* **TASK TO CARRY OUT**
A word-for-word copy of all entries is required, without images.

BEGIN DATA EXTRACT

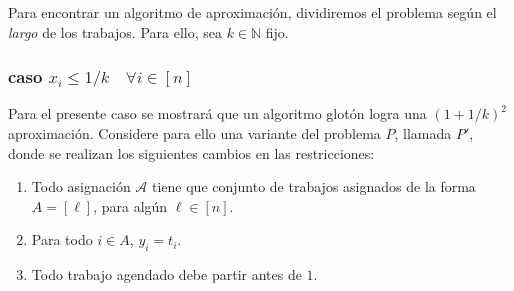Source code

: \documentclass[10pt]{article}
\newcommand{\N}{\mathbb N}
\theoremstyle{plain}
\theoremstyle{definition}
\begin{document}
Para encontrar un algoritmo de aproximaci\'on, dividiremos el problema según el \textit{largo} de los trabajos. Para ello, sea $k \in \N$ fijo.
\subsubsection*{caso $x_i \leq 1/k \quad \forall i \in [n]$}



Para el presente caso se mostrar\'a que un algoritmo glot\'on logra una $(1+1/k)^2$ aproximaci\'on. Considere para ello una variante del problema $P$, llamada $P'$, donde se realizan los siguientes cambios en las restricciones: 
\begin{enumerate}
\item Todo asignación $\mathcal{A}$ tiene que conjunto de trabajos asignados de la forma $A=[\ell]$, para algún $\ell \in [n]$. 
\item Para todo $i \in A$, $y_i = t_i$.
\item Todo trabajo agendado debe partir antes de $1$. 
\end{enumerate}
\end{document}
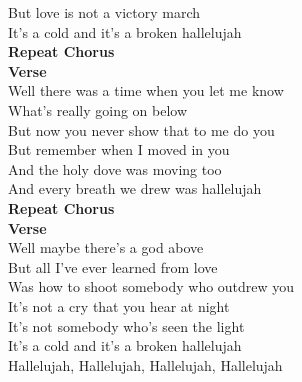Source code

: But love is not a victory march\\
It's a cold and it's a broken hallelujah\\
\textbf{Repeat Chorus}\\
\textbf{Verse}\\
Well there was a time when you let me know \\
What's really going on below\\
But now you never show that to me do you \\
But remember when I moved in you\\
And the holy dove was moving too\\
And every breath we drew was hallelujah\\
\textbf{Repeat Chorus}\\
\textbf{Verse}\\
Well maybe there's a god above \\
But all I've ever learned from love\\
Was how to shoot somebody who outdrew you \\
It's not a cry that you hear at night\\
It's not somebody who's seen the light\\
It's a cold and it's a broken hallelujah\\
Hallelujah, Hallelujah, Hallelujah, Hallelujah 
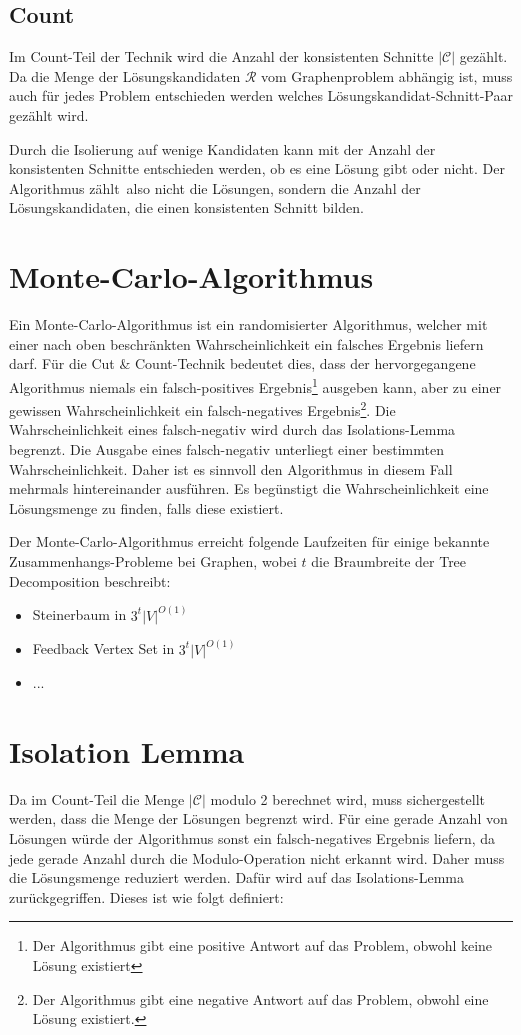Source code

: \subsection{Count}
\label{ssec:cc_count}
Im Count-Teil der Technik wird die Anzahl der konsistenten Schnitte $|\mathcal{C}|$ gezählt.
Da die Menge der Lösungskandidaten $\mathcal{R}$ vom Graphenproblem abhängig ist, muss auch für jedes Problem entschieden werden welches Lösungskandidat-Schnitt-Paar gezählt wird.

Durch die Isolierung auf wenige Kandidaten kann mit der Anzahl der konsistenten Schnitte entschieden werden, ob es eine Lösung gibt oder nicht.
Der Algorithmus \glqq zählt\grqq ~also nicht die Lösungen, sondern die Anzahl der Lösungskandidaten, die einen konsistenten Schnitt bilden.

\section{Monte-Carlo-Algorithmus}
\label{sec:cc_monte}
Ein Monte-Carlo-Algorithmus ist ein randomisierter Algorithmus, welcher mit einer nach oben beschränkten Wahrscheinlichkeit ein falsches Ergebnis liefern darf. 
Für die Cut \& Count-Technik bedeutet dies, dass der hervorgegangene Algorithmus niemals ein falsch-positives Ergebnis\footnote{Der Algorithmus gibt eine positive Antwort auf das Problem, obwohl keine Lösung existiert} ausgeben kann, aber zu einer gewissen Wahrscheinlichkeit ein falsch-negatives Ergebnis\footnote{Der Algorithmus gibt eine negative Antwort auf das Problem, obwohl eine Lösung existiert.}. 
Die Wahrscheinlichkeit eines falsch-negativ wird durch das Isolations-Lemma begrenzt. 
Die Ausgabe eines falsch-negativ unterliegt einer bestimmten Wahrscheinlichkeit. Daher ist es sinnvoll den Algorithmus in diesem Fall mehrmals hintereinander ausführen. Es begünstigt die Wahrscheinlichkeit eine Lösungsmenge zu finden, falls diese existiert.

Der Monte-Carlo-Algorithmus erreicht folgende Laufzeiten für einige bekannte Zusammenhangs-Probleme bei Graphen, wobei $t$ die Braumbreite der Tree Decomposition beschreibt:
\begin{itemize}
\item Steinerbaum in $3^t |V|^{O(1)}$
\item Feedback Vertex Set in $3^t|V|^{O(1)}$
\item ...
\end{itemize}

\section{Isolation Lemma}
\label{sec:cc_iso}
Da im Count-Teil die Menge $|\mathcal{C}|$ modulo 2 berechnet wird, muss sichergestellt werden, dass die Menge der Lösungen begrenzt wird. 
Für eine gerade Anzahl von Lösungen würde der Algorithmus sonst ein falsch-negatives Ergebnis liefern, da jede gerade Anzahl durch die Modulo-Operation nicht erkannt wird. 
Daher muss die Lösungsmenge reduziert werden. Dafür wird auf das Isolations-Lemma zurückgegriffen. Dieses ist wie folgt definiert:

END DATA EXTRACT

* **SOLUTION FOR THIS TASK**
Source code

: \documentclass[10pt]{article}
\newcommand{\N}{\mathbb N}
\theoremstyle{plain}
\theoremstyle{definition}
\begin{document}
Para encontrar un algoritmo de aproximaci\'on, dividiremos el problema según el \textit{largo} de los trabajos. Para ello, sea $k \in \N$ fijo.
\subsubsection*{caso $x_i \leq 1/k \quad \forall i \in [n]$}



Para el presente caso se mostrar\'a que un algoritmo glot\'on logra una $(1+1/k)^2$ aproximaci\'on. Considere para ello una variante del problema $P$, llamada $P'$, donde se realizan los siguientes cambios en las restricciones: 
\begin{enumerate}
\item Todo asignación $\mathcal{A}$ tiene que conjunto de trabajos asignados de la forma $A=[\ell]$, para algún $\ell \in [n]$. 
\item Para todo $i \in A$, $y_i = t_i$.
\item Todo trabajo agendado debe partir antes de $1$. 
\end{enumerate}
\end{document}
Source code

: But love is not a victory march\\
It's a cold and it's a broken hallelujah\\
\textbf{Repeat Chorus}\\
\textbf{Verse}\\
Well there was a time when you let me know \\
What's really going on below\\
But now you never show that to me do you \\
But remember when I moved in you\\
And the holy dove was moving too\\
And every breath we drew was hallelujah\\
\textbf{Repeat Chorus}\\
\textbf{Verse}\\
Well maybe there's a god above \\
But all I've ever learned from love\\
Was how to shoot somebody who outdrew you \\
It's not a cry that you hear at night\\
It's not somebody who's seen the light\\
It's a cold and it's a broken hallelujah\\
Hallelujah, Hallelujah, Hallelujah, Hallelujah 
Source code

: \subsection{Count}
\label{ssec:cc_count}
Im Count-Teil der Technik wird die Anzahl der konsistenten Schnitte $|\mathcal{C}|$ gezählt.
Da die Menge der Lösungskandidaten $\mathcal{R}$ vom Graphenproblem abhängig ist, muss auch für jedes Problem entschieden werden welches Lösungskandidat-Schnitt-Paar gezählt wird.

Durch die Isolierung auf wenige Kandidaten kann mit der Anzahl der konsistenten Schnitte entschieden werden, ob es eine Lösung gibt oder nicht.
Der Algorithmus \glqq zählt\grqq ~also nicht die Lösungen, sondern die Anzahl der Lösungskandidaten, die einen konsistenten Schnitt bilden.

\section{Monte-Carlo-Algorithmus}
\label{sec:cc_monte}
Ein Monte-Carlo-Algorithmus ist ein randomisierter Algorithmus, welcher mit einer nach oben beschränkten Wahrscheinlichkeit ein falsches Ergebnis liefern darf. 
Für die Cut \& Count-Technik bedeutet dies, dass der hervorgegangene Algorithmus niemals ein falsch-positives Ergebnis\footnote{Der Algorithmus gibt eine positive Antwort auf das Problem, obwohl keine Lösung existiert} ausgeben kann, aber zu einer gewissen Wahrscheinlichkeit ein falsch-negatives Ergebnis\footnote{Der Algorithmus gibt eine negative Antwort auf das Problem, obwohl eine Lösung existiert.}. 
Die Wahrscheinlichkeit eines falsch-negativ wird durch das Isolations-Lemma begrenzt. 
Die Ausgabe eines falsch-negativ unterliegt einer bestimmten Wahrscheinlichkeit. Daher ist es sinnvoll den Algorithmus in diesem Fall mehrmals hintereinander ausführen. Es begünstigt die Wahrscheinlichkeit eine Lösungsmenge zu finden, falls diese existiert.

Der Monte-Carlo-Algorithmus erreicht folgende Laufzeiten für einige bekannte Zusammenhangs-Probleme bei Graphen, wobei $t$ die Braumbreite der Tree Decomposition beschreibt:
\begin{itemize}
\item Steinerbaum in $3^t |V|^{O(1)}$
\item Feedback Vertex Set in $3^t|V|^{O(1)}$
\item ...
\end{itemize}

\section{Isolation Lemma}
\label{sec:cc_iso}
Da im Count-Teil die Menge $|\mathcal{C}|$ modulo 2 berechnet wird, muss sichergestellt werden, dass die Menge der Lösungen begrenzt wird. 
Für eine gerade Anzahl von Lösungen würde der Algorithmus sonst ein falsch-negatives Ergebnis liefern, da jede gerade Anzahl durch die Modulo-Operation nicht erkannt wird. 
Daher muss die Lösungsmenge reduziert werden. Dafür wird auf das Isolations-Lemma zurückgegriffen. Dieses ist wie folgt definiert:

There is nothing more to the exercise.